# Now I have a dankung axe hunter...



## Linus1308 (Nov 14, 2013)

I made a trade with SmilingFury.
He has got some fork blanks from me.
From him I have a dankung axe hunter get.
I was very happy about that and I'll keep the slingshot as something very special for me.
I also have got tubes, ribbon and a beautiful supershure pouch from him.
Thanks buddy it has given me a lot of fun with you to trade and and i hope that we will often hear in the future from each other.
Cheers my friend,
Linus


----------



## S.S. sLinGeR (Oct 17, 2013)

Nice trade! That shooter is a nice one.


----------



## studer1972 (Mar 17, 2013)

Thanks for sharing. Those Chinese style forks are sharp looking.


----------



## Mr.Teh (Feb 28, 2012)

Enjoy your new dankung shooter, that was a good trade !!


----------



## SmilingFury (Jul 2, 2013)

Enjoy it bro! 
Those looped 1745 tubes have plenty of power in them. I hope the length was right. Just in case that is why I sent the extra stuff , so you could re-tie a new set if you didnt like the ones I made, hehe. I really like the forks you sent, plenty of room to carve! I can't wait until our next trade buddy.

Be well,
SF


----------



## namazu (Jul 18, 2014)

I just got myself one too but mine may be a knockoff . None the less it took a little getting used to but once i did turn out to be very nice shooter i even scored my first kill with it yesterday . Stung a rabbit in the foot the other day . He fine funny watching him jump. I carry it in my my pocket everyday now.

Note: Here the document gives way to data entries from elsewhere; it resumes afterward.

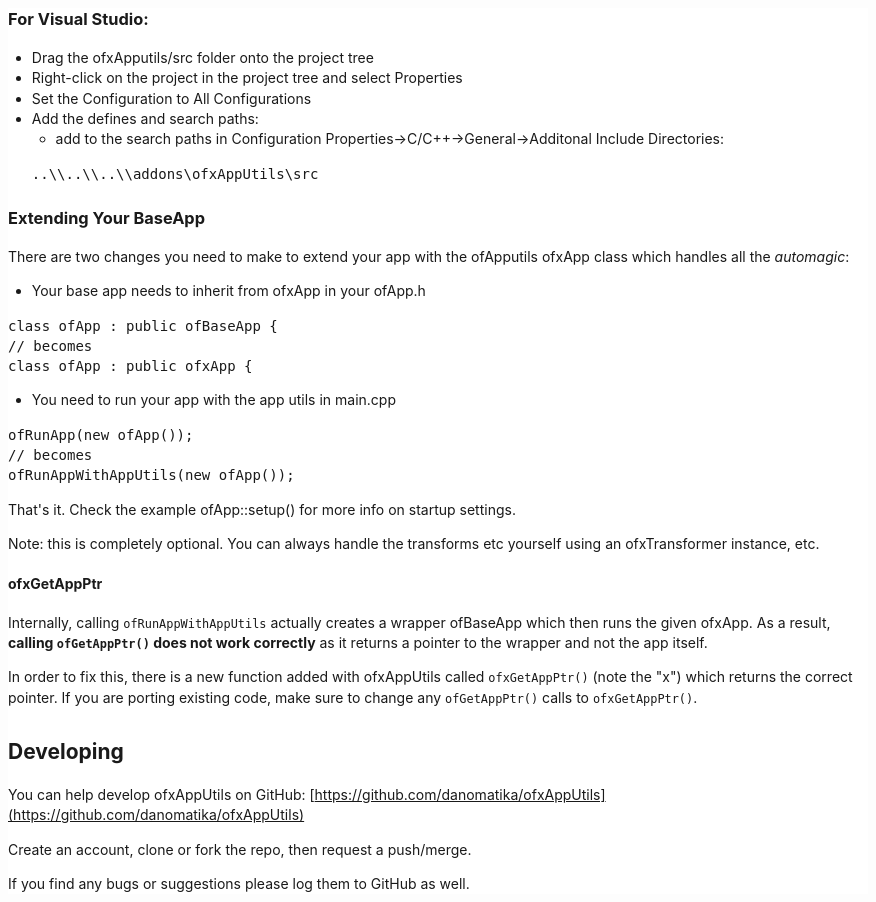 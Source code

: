 ### For Visual Studio:

* Drag the ofxApputils/src folder onto the project tree
* Right-click on the project in the project tree and select Properties
* Set the Configuration to All Configurations
* Add the defines and search paths:
  - add to the search paths in Configuration Properties->C/C++->General->Additonal Include Directories:
  <pre>
  ..\\..\\..\\addons\ofxAppUtils\src
  </pre>

### Extending Your BaseApp

There are two changes you need to make to extend your app with the ofApputils ofxApp class which handles all the *automagic*:

* Your base app needs to inherit from ofxApp in your ofApp.h
<pre>
class ofApp : public ofBaseApp { 
// becomes
class ofApp : public ofxApp { 
</pre>
* You need to run your app with the app utils in main.cpp
<pre>
ofRunApp(new ofApp());
// becomes
ofRunAppWithAppUtils(new ofApp());
</pre>

That's it. Check the example ofApp::setup() for more info on startup settings.

Note: this is completely optional. You can always handle the transforms etc yourself using an ofxTransformer instance, etc.

#### ofxGetAppPtr

Internally, calling `ofRunAppWithAppUtils` actually creates a wrapper ofBaseApp which then runs the given ofxApp. As a result, **calling `ofGetAppPtr()` does not work correctly** as it returns a pointer to the wrapper and not the app itself.

In order to fix this, there is a new function added with ofxAppUtils called `ofxGetAppPtr()` (note the "x") which returns the correct pointer. If you are porting existing code, make sure to change any `ofGetAppPtr()` calls to `ofxGetAppPtr()`.

Developing
----------

You can help develop ofxAppUtils on GitHub: [https://github.com/danomatika/ofxAppUtils](https://github.com/danomatika/ofxAppUtils)

Create an account, clone or fork the repo, then request a push/merge.

If you find any bugs or suggestions please log them to GitHub as well.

It has 1842 looped tubes a great marble chucker enjoy it youre going to be impresed


----------



## Yago (Mar 29, 2013)

The first slingshot i bought was a cheap clone of this,but i love the fork handle & "hunting marks",there was very accurate !!!

Was decomised by one police officer at the park,after doing camping meal ( GRrrRRrRrrRrrr!!),always thinking in get the steel real one from dankung


----------